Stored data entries
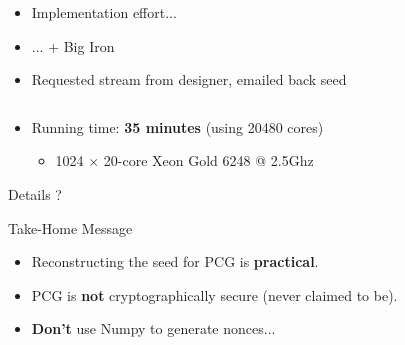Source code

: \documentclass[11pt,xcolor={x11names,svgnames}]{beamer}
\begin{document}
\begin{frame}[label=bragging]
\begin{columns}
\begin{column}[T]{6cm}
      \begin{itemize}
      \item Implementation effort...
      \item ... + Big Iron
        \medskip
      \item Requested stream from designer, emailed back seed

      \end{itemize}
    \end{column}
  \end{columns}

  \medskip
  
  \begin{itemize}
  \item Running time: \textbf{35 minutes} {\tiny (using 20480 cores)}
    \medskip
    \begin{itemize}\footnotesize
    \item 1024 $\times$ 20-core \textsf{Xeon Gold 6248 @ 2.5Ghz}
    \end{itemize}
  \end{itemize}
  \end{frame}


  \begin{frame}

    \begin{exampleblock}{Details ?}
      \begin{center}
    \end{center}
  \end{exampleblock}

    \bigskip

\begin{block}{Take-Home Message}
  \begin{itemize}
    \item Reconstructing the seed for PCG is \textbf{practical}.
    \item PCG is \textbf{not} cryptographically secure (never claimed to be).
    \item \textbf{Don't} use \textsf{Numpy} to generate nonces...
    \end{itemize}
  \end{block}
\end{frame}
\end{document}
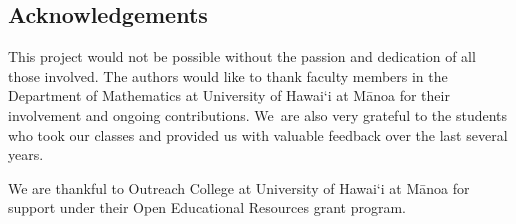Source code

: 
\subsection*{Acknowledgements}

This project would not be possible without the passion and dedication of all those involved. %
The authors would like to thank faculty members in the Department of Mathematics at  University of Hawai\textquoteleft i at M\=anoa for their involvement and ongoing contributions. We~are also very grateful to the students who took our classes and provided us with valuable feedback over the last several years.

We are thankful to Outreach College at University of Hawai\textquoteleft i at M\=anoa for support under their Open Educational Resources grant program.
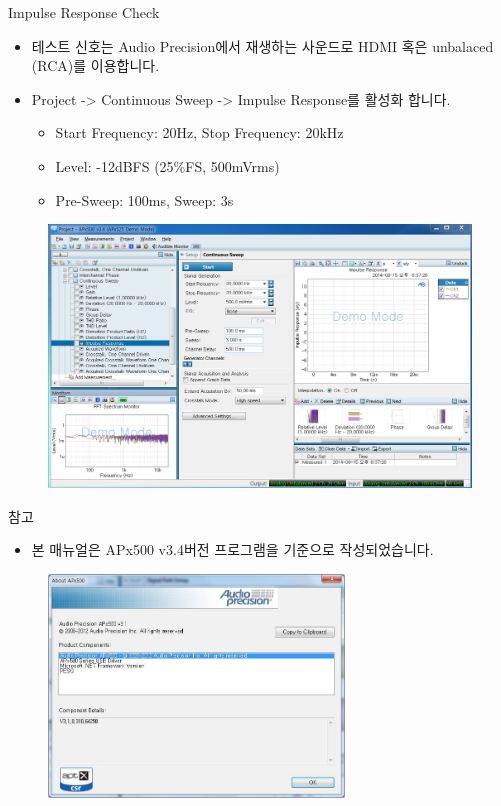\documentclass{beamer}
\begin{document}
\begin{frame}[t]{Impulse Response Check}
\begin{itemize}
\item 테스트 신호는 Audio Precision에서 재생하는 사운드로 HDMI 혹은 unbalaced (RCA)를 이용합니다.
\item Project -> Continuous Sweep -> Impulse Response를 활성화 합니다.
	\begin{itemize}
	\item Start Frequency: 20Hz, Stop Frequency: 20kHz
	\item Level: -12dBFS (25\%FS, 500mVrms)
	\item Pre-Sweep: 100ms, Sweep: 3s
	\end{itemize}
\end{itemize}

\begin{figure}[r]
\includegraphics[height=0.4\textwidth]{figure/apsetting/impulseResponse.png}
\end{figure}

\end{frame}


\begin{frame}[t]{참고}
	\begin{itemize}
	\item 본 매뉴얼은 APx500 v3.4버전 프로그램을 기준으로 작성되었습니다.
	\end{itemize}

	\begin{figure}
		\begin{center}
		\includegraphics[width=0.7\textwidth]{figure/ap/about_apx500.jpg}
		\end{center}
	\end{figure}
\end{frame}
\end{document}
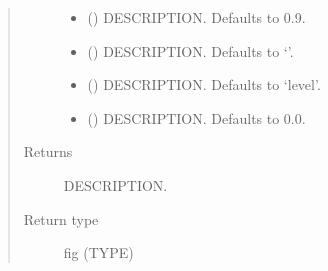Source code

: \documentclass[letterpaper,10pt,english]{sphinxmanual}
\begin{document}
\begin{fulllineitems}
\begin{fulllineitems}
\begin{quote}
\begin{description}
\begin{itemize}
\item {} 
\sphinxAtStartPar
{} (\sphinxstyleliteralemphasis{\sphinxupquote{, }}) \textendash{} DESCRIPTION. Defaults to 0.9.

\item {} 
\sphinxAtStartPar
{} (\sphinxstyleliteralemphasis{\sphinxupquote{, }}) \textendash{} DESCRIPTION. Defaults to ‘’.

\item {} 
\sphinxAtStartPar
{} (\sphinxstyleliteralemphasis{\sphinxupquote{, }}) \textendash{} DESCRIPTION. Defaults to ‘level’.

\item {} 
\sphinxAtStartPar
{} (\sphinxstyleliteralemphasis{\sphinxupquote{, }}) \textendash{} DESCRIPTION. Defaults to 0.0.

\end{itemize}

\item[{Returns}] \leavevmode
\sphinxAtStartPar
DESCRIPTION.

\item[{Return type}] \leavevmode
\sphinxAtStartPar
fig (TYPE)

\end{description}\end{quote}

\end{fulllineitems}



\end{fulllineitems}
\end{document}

* **The problem**:
The answer must be the lines of the entries above, written out exactly from the first through the one with "1024 $\times$ 20-core", and no pictures.

* **Reply to the exercise**:
Source code

: \documentclass[11pt,xcolor={x11names,svgnames}]{beamer}
\begin{document}
\begin{frame}[label=bragging]
\begin{columns}
\begin{column}[T]{6cm}
      \begin{itemize}
      \item Implementation effort...
      \item ... + Big Iron
        \medskip
      \item Requested stream from designer, emailed back seed

      \end{itemize}
    \end{column}
  \end{columns}

  \medskip
  
  \begin{itemize}
  \item Running time: \textbf{35 minutes} {\tiny (using 20480 cores)}
    \medskip
    \begin{itemize}\footnotesize
    \item 1024 $\times$ 20-core \textsf{Xeon Gold 6248 @ 2.5Ghz}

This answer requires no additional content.